#### [ASSIGNED TASK]
Your response must be an exact transcription of the lines from the one containing "Peaking | 880" through the final line of the data.

#### [Collected data]
§ §

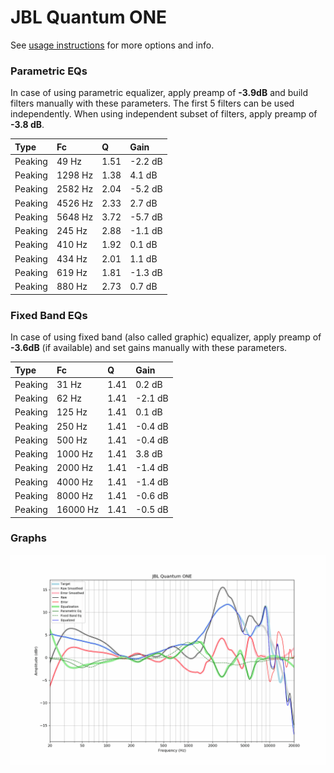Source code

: # JBL Quantum ONE
See [usage instructions](https://github.com/jaakkopasanen/AutoEq#usage) for more options and info.

### Parametric EQs
In case of using parametric equalizer, apply preamp of **-3.9dB** and build filters manually
with these parameters. The first 5 filters can be used independently.
When using independent subset of filters, apply preamp of **-3.8 dB**.

| Type    | Fc      |    Q | Gain    |
|:--------|:--------|:-----|:--------|
| Peaking | 49 Hz   | 1.51 | -2.2 dB |
| Peaking | 1298 Hz | 1.38 | 4.1 dB  |
| Peaking | 2582 Hz | 2.04 | -5.2 dB |
| Peaking | 4526 Hz | 2.33 | 2.7 dB  |
| Peaking | 5648 Hz | 3.72 | -5.7 dB |
| Peaking | 245 Hz  | 2.88 | -1.1 dB |
| Peaking | 410 Hz  | 1.92 | 0.1 dB  |
| Peaking | 434 Hz  | 2.01 | 1.1 dB  |
| Peaking | 619 Hz  | 1.81 | -1.3 dB |
| Peaking | 880 Hz  | 2.73 | 0.7 dB  |

### Fixed Band EQs
In case of using fixed band (also called graphic) equalizer, apply preamp of **-3.6dB**
(if available) and set gains manually with these parameters.

| Type    | Fc       |    Q | Gain    |
|:--------|:---------|:-----|:--------|
| Peaking | 31 Hz    | 1.41 | 0.2 dB  |
| Peaking | 62 Hz    | 1.41 | -2.1 dB |
| Peaking | 125 Hz   | 1.41 | 0.1 dB  |
| Peaking | 250 Hz   | 1.41 | -0.4 dB |
| Peaking | 500 Hz   | 1.41 | -0.4 dB |
| Peaking | 1000 Hz  | 1.41 | 3.8 dB  |
| Peaking | 2000 Hz  | 1.41 | -1.4 dB |
| Peaking | 4000 Hz  | 1.41 | -1.4 dB |
| Peaking | 8000 Hz  | 1.41 | -0.6 dB |
| Peaking | 16000 Hz | 1.41 | -0.5 dB |

### Graphs
![](./JBL%20Quantum%20ONE.png)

§ §

#### [RESULT FOR THIS EXERCISE]
| Peaking | 880 Hz  | 2.73 | 0.7 dB  |

### Fixed Band EQs
In case of using fixed band (also called graphic) equalizer, apply preamp of **-3.6dB**
(if available) and set gains manually with these parameters.

| Type    | Fc       |    Q | Gain    |
|:--------|:---------|:-----|:--------|
| Peaking | 31 Hz    | 1.41 | 0.2 dB  |
| Peaking | 62 Hz    | 1.41 | -2.1 dB |
| Peaking | 125 Hz   | 1.41 | 0.1 dB  |
| Peaking | 250 Hz   | 1.41 | -0.4 dB |
| Peaking | 500 Hz   | 1.41 | -0.4 dB |
| Peaking | 1000 Hz  | 1.41 | 3.8 dB  |
| Peaking | 2000 Hz  | 1.41 | -1.4 dB |
| Peaking | 4000 Hz  | 1.41 | -1.4 dB |
| Peaking | 8000 Hz  | 1.41 | -0.6 dB |
| Peaking | 16000 Hz | 1.41 | -0.5 dB |

### Graphs
![](./JBL%20Quantum%20ONE.png)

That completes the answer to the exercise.